A Figura 9 mostra uma outra imagem de tela 600 quecorresponde ao usuário que seleciona o botão de tópico"Dictation" 510 para o qual um novo conjunto exemplar debotões de capitulo 590 é exibido. O novo conjunto de botõesde capitulo exemplar inclui: "Introduction", "ConnectingMistakes", "Dictating Letters", "Navigation", "PressingKeys", e "Summary". A Figura 9 mostra que o usuário atuou obotão de capitulo "Pressing Keys" 603. Mais uma vez, aporção tutorial 504 da imagem de tela mostra informaçõestutoriais indicando como as letras podem ser entradas de umavez na aplicação do WordPad mostrado na imagem dedemonstração 602 na porção de demonstração 524 da imagem detela 600. Abaixo da porção tutorial 504 encontra-se umapluralidade de etapas 522 que o usuário pode assumir a fimde entrar letras individuais na aplicação usando a voz. Aimagem de demonstração 602 da imagem de tela 600 éatualizada depois de cada etapa 522 ser executada pelousuário, exatamente como aparece quando o sistema dereconhecimento de voz é usado para controlar esta aplicação.Figure 9 shows another 600 screenshot corresponding to the user selecting the "Dictation" topic button 510 for which a new exemplary set of chapter 590 buttons is displayed. The new set of exemplary chapter buttons includes: "Introduction", "ConnectingMistakes", "Dictating Letters", "Navigation", "PressingKeys", and "Summary". Figure 9 shows that the user acted as the "Pressing Keys" chapter button 603. Once again, the tutorial image 504 of the screenshot shows tutorial information indicating how letters can be entered at one time in the WordPad application shown in the demonstration image 602 in the portion. demo 524 of the screen 600 shows. Below the tutorial portion 504 is a plurality of steps 522 that the user can take in order to enter individual letters in the application using the voice.

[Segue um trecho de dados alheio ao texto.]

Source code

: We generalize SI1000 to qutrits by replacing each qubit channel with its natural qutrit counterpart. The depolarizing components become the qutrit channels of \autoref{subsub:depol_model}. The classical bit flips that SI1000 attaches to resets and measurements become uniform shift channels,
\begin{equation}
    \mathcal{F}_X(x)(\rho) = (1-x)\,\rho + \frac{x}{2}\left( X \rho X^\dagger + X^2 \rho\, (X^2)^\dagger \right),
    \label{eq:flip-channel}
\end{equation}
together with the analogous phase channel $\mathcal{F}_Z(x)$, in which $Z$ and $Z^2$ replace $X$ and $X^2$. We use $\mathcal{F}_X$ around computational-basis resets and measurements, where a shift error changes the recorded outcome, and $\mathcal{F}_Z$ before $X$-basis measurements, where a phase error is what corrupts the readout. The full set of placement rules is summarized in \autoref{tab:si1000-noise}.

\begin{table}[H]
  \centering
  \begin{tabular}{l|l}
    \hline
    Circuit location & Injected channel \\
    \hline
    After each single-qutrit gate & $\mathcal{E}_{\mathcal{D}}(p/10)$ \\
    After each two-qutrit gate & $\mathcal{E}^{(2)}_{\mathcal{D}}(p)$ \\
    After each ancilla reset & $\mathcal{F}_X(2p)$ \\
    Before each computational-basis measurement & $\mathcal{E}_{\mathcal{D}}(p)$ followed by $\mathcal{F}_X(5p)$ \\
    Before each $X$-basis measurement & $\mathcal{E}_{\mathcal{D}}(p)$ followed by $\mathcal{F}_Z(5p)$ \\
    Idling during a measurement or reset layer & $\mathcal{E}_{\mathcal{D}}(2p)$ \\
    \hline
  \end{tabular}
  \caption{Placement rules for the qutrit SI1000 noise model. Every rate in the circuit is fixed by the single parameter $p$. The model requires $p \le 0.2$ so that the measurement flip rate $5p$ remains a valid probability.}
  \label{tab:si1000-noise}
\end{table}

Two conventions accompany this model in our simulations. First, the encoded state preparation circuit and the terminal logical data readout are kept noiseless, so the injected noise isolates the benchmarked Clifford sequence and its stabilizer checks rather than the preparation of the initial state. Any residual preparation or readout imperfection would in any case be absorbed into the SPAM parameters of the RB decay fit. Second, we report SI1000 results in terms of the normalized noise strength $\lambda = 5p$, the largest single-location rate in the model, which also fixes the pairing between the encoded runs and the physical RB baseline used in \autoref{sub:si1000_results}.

The demo image 602 of screen image 600 is updated after each step 522 is performed by the user exactly as it appears when the voice recognition system is used to control this application.

A Figura 10 mostra também uma imagem de tela 610correspondente à seleção do usuário do botão de tópicoDictation 510 e o botão de capitulo "Navigation". A porçãotutorial 504 da imagem de tela 610 inclui agora asinformações que descrevem como a navegação funciona usando osistema de ditado por voz a fim de controlar a aplicação.Ainda, as etapas 522 são listadas, as quais caminham ousuário através de alguns comandos navegacionais exemplares.A imagem de demonstração 614 da porção de demonstração 524 éatualizada de modo a refletir o que seria mostrado se ousuário estivesse de fato controlando a aplicação, usando oscomandos mostrados nas etapas 522, através do sistema dereconhecimento de voz.Figure 10 also shows a screen image 610 corresponding to the user selection of theDictation 510 topic button and the "Navigation" chapter button. Tutorial portion 504 of screen image 610 now includes information describing how navigation works using the voice dictation system to control the application. Steps 522 are listed, which walk you through some exemplary navigational commands. demo image 614 of demo portion 524 is updated to reflect what would be shown if the user was actually controlling the application using the commands shown in steps 522 through the voice recognition system.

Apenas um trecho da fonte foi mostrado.